In the best case, each element of a larger data block can be treated independently of each other.

The second condition is that the tasks are compute-bound. This is the case when the computation that is required for every element is arithmetically expensive (conversely to the explaination of the ‘memory bound’ nature of the original sample).

These statements are put simple and sound very strict in this form. Of course, there are no clear borders, so these conditions may only serve as a guideline. There are many tasks which are “not perfectly data parallel” or “not very compute intensive” but may nevertheless benefit from porting them to the GPU.

There are also problems which seem to be inherently sequential at the first glance, but may be ported to the GPU anyhow, and there are many tricks and sophisticated techniques for optimizations.

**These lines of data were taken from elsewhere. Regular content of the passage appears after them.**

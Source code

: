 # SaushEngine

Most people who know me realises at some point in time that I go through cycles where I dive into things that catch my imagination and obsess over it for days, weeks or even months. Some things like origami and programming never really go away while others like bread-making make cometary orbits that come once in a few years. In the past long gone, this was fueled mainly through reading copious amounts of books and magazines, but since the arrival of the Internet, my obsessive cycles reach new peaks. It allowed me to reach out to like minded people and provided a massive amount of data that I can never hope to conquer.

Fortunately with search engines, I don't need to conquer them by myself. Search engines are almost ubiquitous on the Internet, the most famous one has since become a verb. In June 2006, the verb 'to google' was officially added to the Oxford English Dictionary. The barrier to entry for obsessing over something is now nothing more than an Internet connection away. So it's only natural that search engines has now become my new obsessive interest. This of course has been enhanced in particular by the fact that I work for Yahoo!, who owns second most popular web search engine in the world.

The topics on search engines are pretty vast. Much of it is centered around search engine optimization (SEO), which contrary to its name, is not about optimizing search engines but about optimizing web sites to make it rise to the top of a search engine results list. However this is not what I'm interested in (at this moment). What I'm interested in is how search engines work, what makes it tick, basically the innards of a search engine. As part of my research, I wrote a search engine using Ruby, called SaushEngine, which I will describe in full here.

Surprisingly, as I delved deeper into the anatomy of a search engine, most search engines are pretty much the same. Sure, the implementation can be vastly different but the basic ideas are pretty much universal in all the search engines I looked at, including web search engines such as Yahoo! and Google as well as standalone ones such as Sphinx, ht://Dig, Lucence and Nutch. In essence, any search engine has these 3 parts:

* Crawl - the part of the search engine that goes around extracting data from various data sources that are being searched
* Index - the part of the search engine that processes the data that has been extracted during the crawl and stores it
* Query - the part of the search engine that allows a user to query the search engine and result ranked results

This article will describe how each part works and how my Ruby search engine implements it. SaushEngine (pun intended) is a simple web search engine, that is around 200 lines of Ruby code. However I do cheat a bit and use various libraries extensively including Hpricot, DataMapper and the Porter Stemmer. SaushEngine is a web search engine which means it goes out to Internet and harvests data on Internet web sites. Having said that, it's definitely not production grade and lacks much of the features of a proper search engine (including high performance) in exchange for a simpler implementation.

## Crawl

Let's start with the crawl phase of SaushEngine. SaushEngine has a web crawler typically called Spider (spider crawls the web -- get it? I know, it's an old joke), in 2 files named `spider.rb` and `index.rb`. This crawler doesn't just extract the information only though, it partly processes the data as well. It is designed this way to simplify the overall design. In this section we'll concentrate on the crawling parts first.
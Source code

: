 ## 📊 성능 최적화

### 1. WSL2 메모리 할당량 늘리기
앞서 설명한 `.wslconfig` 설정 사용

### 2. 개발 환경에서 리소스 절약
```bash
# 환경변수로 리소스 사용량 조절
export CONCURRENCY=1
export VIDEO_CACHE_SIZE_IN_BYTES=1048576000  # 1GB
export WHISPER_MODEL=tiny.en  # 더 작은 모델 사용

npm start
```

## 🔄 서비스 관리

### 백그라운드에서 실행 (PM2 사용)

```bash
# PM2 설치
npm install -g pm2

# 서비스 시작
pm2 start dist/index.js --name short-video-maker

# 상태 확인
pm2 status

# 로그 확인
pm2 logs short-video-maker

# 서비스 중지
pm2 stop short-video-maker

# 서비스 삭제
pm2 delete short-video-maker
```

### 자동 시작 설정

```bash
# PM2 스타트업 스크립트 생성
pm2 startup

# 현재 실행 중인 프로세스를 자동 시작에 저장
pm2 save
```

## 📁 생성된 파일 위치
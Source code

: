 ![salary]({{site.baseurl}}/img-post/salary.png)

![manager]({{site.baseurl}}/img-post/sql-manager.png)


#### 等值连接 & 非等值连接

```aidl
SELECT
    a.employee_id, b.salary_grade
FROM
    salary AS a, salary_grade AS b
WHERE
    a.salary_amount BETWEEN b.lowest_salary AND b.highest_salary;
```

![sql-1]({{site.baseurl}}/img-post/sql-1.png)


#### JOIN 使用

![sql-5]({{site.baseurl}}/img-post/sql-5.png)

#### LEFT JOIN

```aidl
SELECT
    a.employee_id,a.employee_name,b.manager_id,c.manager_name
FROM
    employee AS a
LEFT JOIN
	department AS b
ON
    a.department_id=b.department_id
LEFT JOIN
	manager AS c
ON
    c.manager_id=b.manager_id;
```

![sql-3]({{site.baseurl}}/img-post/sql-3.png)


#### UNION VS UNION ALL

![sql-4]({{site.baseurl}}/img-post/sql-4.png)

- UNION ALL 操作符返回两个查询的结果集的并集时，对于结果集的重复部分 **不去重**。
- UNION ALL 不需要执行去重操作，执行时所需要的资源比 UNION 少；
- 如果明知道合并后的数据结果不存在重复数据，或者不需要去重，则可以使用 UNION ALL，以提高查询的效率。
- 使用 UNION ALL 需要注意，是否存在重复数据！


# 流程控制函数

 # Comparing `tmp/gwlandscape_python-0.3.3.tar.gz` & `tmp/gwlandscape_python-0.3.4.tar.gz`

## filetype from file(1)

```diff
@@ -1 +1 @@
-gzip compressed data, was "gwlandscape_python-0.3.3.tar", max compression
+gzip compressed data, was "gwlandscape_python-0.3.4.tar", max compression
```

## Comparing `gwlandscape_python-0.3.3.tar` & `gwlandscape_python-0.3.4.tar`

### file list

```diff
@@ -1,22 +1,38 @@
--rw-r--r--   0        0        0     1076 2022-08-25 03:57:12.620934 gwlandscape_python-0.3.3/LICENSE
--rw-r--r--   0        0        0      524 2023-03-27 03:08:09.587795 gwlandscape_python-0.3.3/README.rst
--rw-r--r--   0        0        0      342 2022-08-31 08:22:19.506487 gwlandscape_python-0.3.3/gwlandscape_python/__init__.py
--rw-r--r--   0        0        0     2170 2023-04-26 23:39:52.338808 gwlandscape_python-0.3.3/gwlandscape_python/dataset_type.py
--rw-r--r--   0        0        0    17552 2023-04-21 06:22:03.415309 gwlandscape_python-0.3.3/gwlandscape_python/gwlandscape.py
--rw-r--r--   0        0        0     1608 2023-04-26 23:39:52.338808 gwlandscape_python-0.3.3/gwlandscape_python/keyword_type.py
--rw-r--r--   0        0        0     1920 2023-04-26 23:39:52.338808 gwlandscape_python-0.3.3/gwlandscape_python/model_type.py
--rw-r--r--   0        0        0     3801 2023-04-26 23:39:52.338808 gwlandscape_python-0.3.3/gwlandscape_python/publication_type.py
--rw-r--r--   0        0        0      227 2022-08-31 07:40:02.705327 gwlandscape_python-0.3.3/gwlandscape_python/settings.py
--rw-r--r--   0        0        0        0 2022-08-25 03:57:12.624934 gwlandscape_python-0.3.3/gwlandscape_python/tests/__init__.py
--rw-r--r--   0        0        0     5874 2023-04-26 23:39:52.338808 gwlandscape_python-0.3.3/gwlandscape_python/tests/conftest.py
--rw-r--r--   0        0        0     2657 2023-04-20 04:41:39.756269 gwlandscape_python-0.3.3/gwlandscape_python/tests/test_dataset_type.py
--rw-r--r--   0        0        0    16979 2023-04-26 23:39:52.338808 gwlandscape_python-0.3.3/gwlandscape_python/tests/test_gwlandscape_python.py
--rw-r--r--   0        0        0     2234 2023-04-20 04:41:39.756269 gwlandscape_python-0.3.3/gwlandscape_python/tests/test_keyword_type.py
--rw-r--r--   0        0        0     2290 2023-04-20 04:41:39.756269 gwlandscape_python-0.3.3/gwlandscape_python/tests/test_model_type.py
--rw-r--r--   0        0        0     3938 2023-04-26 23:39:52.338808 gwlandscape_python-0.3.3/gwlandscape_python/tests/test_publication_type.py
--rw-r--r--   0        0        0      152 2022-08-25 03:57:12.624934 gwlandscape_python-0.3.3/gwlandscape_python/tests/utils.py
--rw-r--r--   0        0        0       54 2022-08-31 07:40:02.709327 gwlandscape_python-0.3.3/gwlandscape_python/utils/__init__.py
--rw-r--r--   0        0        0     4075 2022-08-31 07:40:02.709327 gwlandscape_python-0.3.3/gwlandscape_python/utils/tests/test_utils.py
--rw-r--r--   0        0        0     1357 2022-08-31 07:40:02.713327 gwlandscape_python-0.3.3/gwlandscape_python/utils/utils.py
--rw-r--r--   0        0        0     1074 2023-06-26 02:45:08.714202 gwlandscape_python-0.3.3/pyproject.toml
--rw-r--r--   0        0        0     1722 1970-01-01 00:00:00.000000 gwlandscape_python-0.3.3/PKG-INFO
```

The Reduction example from the CUDA SDK contains a PDF that shows several techniques. Although this applies to CUDA, most of them are also applicable in OpenCL. But it quickly gets complicated, and for first experiments, you are best off when you don’t have to cope with these details too much.

You should first of all identify the bottleneck of your application. Then you could carefully examine whether these parts are really data-parallel and compute intensive. And if this is the case, you could try to create an OpenCL implementation for the really time-consuming core of the computation (and this core should preferably be small and well defined, and not consist of the whole application…)

I personally found it helpful to first write a Java version of the core methods, which used the “style” of OpenCL kernels: Static methods that receive all their input in form of plain arrays. These may help identifying the core computation, and easily be ported to OpenCL kernels. And… since there is no such thing like an “ArrayIndexOutOfBoundsException” in OpenCL, such methods may also turn out to be very helpful for debugging :wink: